A pergunta que deixa perplexos estudiosos e leigos é de que maneira um produto da Rússia czarista, oligárquica e cristã, conseguiu perdurar até hoje e foi adotado entusiasticamente por pessoas das mais diferentes ideologias e crenças religiosas? Uma das razões é o fato de, no texto, não haver qualquer definição de tempo ou contexto nacional e ideológico, podendo ser facilmente "adaptado" a qualquer situação.
O texto dos Protocolos é sempre o mesmo, mas cada uma das milhares de edições produzidas ao longo dos anos vem acompanhada de um prefácio que "explica" como o "plano judaico" está em funcionamento naquele preciso momento. As "idéias" contidas nos Protocolos constituem uma poderosa arma em países ou grupos sociais onde prevalece uma situação de frustrações ou incertezas. É sempre mais fácil acreditar que as dificuldades são decorrentes de um "agente externo invencível" - uma conspiração judaica mundial ou o imperialismo americano - do que encarar a realidade. Apesar de outras obras anti-semitas poderem vir a ter maior "embasamento intelectual", foram as imagens conspiratórias dos Protocolos o que conquistou pessoas tão diferentes como o magnata dos automóveis, Henry Ford, membros da Ku-Klux-Klan ou o atual presidente do Irã. O único elo entre os "seguidores" do livro é seu ódio contra os judeus.

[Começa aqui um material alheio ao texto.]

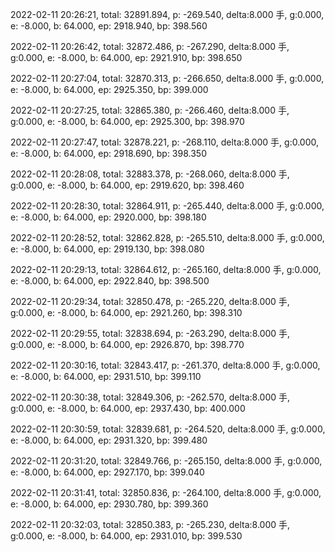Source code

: 2022-02-11 20:26:21, total: 32891.894, p: -269.540, delta:8.000 手, g:0.000, e: -8.000, b: 64.000, ep: 2918.940, bp: 398.560

2022-02-11 20:26:42, total: 32872.486, p: -267.290, delta:8.000 手, g:0.000, e: -8.000, b: 64.000, ep: 2921.910, bp: 398.650

2022-02-11 20:27:04, total: 32870.313, p: -266.650, delta:8.000 手, g:0.000, e: -8.000, b: 64.000, ep: 2925.350, bp: 399.000

2022-02-11 20:27:25, total: 32865.380, p: -266.460, delta:8.000 手, g:0.000, e: -8.000, b: 64.000, ep: 2925.300, bp: 398.970

2022-02-11 20:27:47, total: 32878.221, p: -268.110, delta:8.000 手, g:0.000, e: -8.000, b: 64.000, ep: 2918.690, bp: 398.350

2022-02-11 20:28:08, total: 32883.378, p: -268.060, delta:8.000 手, g:0.000, e: -8.000, b: 64.000, ep: 2919.620, bp: 398.460

2022-02-11 20:28:30, total: 32864.911, p: -265.440, delta:8.000 手, g:0.000, e: -8.000, b: 64.000, ep: 2920.000, bp: 398.180

2022-02-11 20:28:52, total: 32862.828, p: -265.510, delta:8.000 手, g:0.000, e: -8.000, b: 64.000, ep: 2919.130, bp: 398.080

2022-02-11 20:29:13, total: 32864.612, p: -265.160, delta:8.000 手, g:0.000, e: -8.000, b: 64.000, ep: 2922.840, bp: 398.500

2022-02-11 20:29:34, total: 32850.478, p: -265.220, delta:8.000 手, g:0.000, e: -8.000, b: 64.000, ep: 2921.260, bp: 398.310

2022-02-11 20:29:55, total: 32838.694, p: -263.290, delta:8.000 手, g:0.000, e: -8.000, b: 64.000, ep: 2926.870, bp: 398.770

2022-02-11 20:30:16, total: 32843.417, p: -261.370, delta:8.000 手, g:0.000, e: -8.000, b: 64.000, ep: 2931.510, bp: 399.110

2022-02-11 20:30:38, total: 32849.306, p: -262.570, delta:8.000 手, g:0.000, e: -8.000, b: 64.000, ep: 2937.430, bp: 400.000

2022-02-11 20:30:59, total: 32839.681, p: -264.520, delta:8.000 手, g:0.000, e: -8.000, b: 64.000, ep: 2931.320, bp: 399.480

2022-02-11 20:31:20, total: 32849.766, p: -265.150, delta:8.000 手, g:0.000, e: -8.000, b: 64.000, ep: 2927.170, bp: 399.040

2022-02-11 20:31:41, total: 32850.836, p: -264.100, delta:8.000 手, g:0.000, e: -8.000, b: 64.000, ep: 2930.780, bp: 399.360

2022-02-11 20:32:03, total: 32850.383, p: -265.230, delta:8.000 手, g:0.000, e: -8.000, b: 64.000, ep: 2931.010, bp: 399.530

Quase inacreditável também é o alcance geográfico de Os Protocolos, que pode ser encontrado nos quatro cantos do mundo, até em lugares onde praticamente não há judeus. Após a 2ª. Guerra Mundial, virou best-seller não só em paises islâmicos, mas também no Japão. No Brasil, são inúmeras as publicações. Com o advento da Internet, Os Protocolos passam a ter uma divulgação jamais vista e, desde 1994, circulam livremente na rede mundial versões completas em vários idiomas, sendo indicados como leitura obrigatória em sites de grupos separatistas, nazistas, nacionalistas, do Poder Branco, KKK e até mesmo do MV - Movimento de Valorização da Cultura, do Idioma e das Riquezas do Brasil.
Denunciar os Protocolos como uma mentira deslavada não é novidade; isto tem sido feito ao longo de quase um século, por profissionais idôneos e muito respeitados. Por que, então, a necessidade de expor, mais uma vez, essa fraude centenária? Lamentavelmente, com a proliferação do anti-semitismo em diferentes partes do mundo, as "verdades" dos Protocolos servem, uma vez mais, de alimento para fomentar sentimentos anti-judaicos.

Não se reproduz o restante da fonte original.